(Saved data entries)
___

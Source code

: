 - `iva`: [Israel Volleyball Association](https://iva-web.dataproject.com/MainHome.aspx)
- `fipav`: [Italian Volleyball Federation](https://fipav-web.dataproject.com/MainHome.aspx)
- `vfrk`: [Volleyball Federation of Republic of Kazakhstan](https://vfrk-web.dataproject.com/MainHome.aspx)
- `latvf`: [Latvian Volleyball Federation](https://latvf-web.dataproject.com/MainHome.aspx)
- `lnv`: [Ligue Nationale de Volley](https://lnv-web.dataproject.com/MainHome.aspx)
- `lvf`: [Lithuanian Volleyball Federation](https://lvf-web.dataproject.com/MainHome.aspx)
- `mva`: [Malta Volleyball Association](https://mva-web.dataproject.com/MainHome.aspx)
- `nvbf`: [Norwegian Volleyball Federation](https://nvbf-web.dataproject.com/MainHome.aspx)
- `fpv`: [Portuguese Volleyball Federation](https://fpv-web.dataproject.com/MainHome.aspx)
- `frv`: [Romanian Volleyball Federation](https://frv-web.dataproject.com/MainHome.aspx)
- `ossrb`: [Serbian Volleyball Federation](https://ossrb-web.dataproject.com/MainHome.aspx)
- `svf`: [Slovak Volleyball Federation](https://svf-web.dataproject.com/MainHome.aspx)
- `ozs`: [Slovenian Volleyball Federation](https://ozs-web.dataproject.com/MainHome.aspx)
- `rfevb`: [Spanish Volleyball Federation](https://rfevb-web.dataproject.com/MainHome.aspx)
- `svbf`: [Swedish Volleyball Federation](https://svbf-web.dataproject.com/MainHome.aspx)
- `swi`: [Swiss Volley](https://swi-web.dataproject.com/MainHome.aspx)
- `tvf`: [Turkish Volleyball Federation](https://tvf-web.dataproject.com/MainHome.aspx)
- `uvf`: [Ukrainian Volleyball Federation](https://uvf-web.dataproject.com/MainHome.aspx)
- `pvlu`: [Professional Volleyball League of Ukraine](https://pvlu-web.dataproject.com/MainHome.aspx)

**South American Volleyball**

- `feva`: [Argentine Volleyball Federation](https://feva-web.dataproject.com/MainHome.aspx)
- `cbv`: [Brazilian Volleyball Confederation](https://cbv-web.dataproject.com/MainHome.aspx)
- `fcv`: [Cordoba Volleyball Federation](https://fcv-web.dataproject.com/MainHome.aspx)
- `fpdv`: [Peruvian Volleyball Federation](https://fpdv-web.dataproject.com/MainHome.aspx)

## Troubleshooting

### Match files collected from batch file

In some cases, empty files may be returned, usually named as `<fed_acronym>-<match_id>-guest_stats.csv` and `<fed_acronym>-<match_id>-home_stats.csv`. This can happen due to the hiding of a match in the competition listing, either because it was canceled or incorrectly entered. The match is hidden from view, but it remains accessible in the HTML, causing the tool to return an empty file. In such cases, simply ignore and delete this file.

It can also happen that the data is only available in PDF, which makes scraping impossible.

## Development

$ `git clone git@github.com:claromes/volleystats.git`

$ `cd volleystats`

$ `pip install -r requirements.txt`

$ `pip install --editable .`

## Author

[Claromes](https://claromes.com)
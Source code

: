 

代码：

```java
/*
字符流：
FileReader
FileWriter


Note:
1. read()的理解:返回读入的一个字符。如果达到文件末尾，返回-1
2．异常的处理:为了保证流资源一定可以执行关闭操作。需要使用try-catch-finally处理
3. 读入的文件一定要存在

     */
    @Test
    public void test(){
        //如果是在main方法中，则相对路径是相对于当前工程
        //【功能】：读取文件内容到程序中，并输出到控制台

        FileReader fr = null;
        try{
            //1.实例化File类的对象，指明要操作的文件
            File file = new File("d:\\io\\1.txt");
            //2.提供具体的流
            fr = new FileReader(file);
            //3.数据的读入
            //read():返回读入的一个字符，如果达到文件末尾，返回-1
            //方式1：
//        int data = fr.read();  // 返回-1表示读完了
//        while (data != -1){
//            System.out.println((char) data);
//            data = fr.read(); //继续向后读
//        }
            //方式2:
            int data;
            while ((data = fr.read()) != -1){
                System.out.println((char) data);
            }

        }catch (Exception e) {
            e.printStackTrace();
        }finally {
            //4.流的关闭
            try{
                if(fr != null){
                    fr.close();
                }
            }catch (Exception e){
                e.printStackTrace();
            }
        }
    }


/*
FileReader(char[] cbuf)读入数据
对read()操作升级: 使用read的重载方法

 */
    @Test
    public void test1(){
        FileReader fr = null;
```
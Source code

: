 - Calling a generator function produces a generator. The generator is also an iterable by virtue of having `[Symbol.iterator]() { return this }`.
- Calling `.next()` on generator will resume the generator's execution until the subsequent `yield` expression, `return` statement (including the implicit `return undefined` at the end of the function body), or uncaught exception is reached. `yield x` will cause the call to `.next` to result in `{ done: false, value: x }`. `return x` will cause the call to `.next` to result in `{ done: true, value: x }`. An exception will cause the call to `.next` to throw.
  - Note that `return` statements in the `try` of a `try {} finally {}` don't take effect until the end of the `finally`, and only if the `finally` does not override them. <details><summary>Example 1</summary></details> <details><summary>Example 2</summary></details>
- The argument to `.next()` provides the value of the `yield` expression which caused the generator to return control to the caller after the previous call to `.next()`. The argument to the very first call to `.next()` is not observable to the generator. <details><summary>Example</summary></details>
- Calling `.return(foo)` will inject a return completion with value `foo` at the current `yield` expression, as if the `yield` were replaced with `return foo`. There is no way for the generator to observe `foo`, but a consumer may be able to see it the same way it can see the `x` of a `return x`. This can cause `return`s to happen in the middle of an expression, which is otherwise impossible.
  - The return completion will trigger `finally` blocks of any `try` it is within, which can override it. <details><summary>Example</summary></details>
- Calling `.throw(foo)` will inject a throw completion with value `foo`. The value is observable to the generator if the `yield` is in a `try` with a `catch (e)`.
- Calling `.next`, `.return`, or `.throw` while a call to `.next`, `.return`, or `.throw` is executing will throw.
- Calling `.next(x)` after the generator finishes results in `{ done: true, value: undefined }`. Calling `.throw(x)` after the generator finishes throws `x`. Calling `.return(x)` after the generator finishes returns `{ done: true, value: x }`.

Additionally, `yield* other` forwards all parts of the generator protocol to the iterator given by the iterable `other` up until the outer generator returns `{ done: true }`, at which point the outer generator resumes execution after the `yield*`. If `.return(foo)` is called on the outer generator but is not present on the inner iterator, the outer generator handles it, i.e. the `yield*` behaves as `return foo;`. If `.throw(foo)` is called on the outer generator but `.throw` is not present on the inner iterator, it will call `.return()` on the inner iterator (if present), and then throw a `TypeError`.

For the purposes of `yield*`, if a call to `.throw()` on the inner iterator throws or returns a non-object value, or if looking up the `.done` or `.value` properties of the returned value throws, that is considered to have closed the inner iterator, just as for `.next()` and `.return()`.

___

WORK ORDER:
From the entries above, list each line with "install" in it.

FINISHED EXERCISE:
$ `pip install -r requirements.txt`
$ `pip install --editable .`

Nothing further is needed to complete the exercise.